Sedat Peker ile kapısı kırılan 90’lar odasına giriyoruz birlikte. Bu kitap, içinde yaşarken göremediklerimizi üzerinden geçen 30 yıllık yaşanmışlığın olgunluğu ile hatırlayalım diye yazıldı. O dönem fark etmediğimiz örüntülerin, bugüne etkilerini görmeyi, aklıselim şekilde 'Biz nerede hata yaptık?' diye sormayı amaçladı. 40 yaş altındaysanız, duyduğunuz isimlerin, okuduğunuz olayların aslında ne olduğunu sizin için özetledi.
Bir anlamda 90’lar odasının kabaca tozunu aldı. Her şeyi raflarına dizdi, kutularına koydu. Kutuların üzerine etiketler yapıştırdı.
Zamanın sabrı kapıyı açtı...
Yukarıda tanıtımını okuduğunuz kitabın yazarı Cansel Poyraz Akyol, kendisi ablam olur.
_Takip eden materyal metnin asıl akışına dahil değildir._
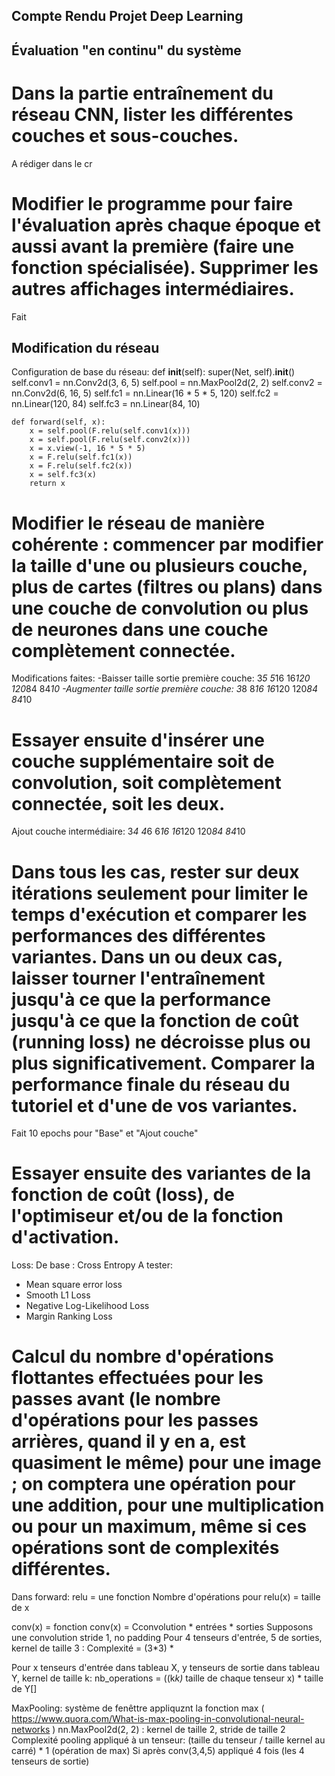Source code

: ## Compte Rendu Projet Deep Learning

## Évaluation "en continu" du système

# Dans la partie entraînement du réseau CNN, lister les différentes couches et sous-couches. 
A rédiger dans le cr

# Modifier le programme pour faire l'évaluation après chaque époque et aussi avant la première (faire une fonction spécialisée). Supprimer les autres affichages intermédiaires. 
Fait


## Modification du réseau

Configuration de base du réseau: 
def __init__(self):
        super(Net, self).__init__()
        self.conv1 = nn.Conv2d(3, 6, 5)
        self.pool = nn.MaxPool2d(2, 2)
        self.conv2 = nn.Conv2d(6, 16, 5)
        self.fc1 = nn.Linear(16 * 5 * 5, 120)
        self.fc2 = nn.Linear(120, 84)
        self.fc3 = nn.Linear(84, 10)

    def forward(self, x):
        x = self.pool(F.relu(self.conv1(x)))
        x = self.pool(F.relu(self.conv2(x)))
        x = x.view(-1, 16 * 5 * 5)
        x = F.relu(self.fc1(x))
        x = F.relu(self.fc2(x))
        x = self.fc3(x)
        return x

# Modifier le réseau de manière cohérente : commencer par modifier la taille d'une ou plusieurs couche, plus de cartes (filtres ou plans) dans une couche de convolution ou plus de neurones dans une couche complètement connectée. 

Modifications faites: 
-Baisser taille sortie première couche: 3*5 5*16 16*120 120*84 84*10
-Augmenter taille sortie première couche: 3*8 8*16 16*120 120*84 84*10

# Essayer ensuite d'insérer une couche supplémentaire soit de convolution, soit complètement connectée, soit les deux. 
Ajout couche intermédiaire: 3*4 4*6 6*16 16*120 120*84 84*10

# Dans tous les cas, rester sur deux itérations seulement pour limiter le temps d'exécution et comparer les performances des différentes variantes. Dans un ou deux cas, laisser tourner l'entraînement jusqu'à ce que la performance jusqu'à ce que la fonction de coût (running loss) ne décroisse plus ou plus significativement. Comparer la performance finale du réseau du tutoriel et d'une de vos variantes. 

Fait 10 epochs pour "Base" et "Ajout couche"

# Essayer ensuite des variantes de la fonction de coût (loss), de l'optimiseur et/ou de la fonction d'activation. 

Loss:
De base : Cross Entropy
A tester:
- Mean square error loss
- Smooth L1 Loss
- Negative Log-Likelihood Loss
- Margin Ranking Loss

# Calcul du nombre d'opérations flottantes effectuées pour les passes avant (le nombre d'opérations pour les passes arrières, quand il y en a, est quasiment le même) pour une image ; on comptera une opération pour une addition, pour une multiplication ou pour un maximum, même si ces opérations sont de complexités différentes.

Dans forward: relu = une fonction
Nombre d'opérations pour relu(x) = taille de x

conv(x) = fonction
conv(x) = Cconvolution * entrées * sorties
Supposons une convolution stride 1, no padding
Pour 4 tenseurs d'entrée, 5 de sorties, kernel de taille 3 : 
    Complexité = (3*3) *

Pour x tenseurs d'entrée dans tableau X, y tenseurs de sortie dans tableau Y, kernel de taille k:
    nb_operations = ((k*k)* taille de chaque tenseur x) * taille de Y[]

MaxPooling: système de fenêttre appliquznt la fonction max ( https://www.quora.com/What-is-max-pooling-in-convolutional-neural-networks )
nn.MaxPool2d(2, 2) : kernel de taille 2, stride de taille 2
Complexité pooling appliqué à un tenseur: (taille du tenseur / taille kernel au carré) * 1 (opération de max)
Si après conv(3,4,5) appliqué 4 fois (les 4 tenseurs de sortie)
Editörlüğünü yapmak da bana kısmet oldu. Ben onun kalemine ve disiplinine, o da benim gözüme ve yorumlarıma güvendi, böylelikle ortaya her evde bulunması gereken hafıza kapsülü tadında bir kitap çıktı. Kitabın kapağı, gündemi özetleyen müthiş kolaj çalışmalarıyla ünlenen @alpgenart tarafından özenle tasarlandı.
“Bir Norveçli için 90’lar pop müzik, vatkalı giysiler, kabarık saçlar olabilirdi ama Türkiye için anlamı bambaşkaydı. Pek çok ülkede “renkli” olarak anılacak o yıllar maalesef Türkiye için son derece “karanlıktı”.
-Zamanın Sabrı-Faili Meşhur 90’lar
Kitap, 40 yaş üstünün hafızasını tazelemek, 40 yaş altını da bir miktar şoklamak için mini bir test ile başlıyor. Testin cevap anahtarı kitapta yok. Editör olarak merak edenlerin konuyu araştırıp olayı tüm detaylarıyla okumalarını teşvik etmek adına cevapları vermedim. Meraklısına duyurulur, testin bazı cevapları bu yazıda mevcut.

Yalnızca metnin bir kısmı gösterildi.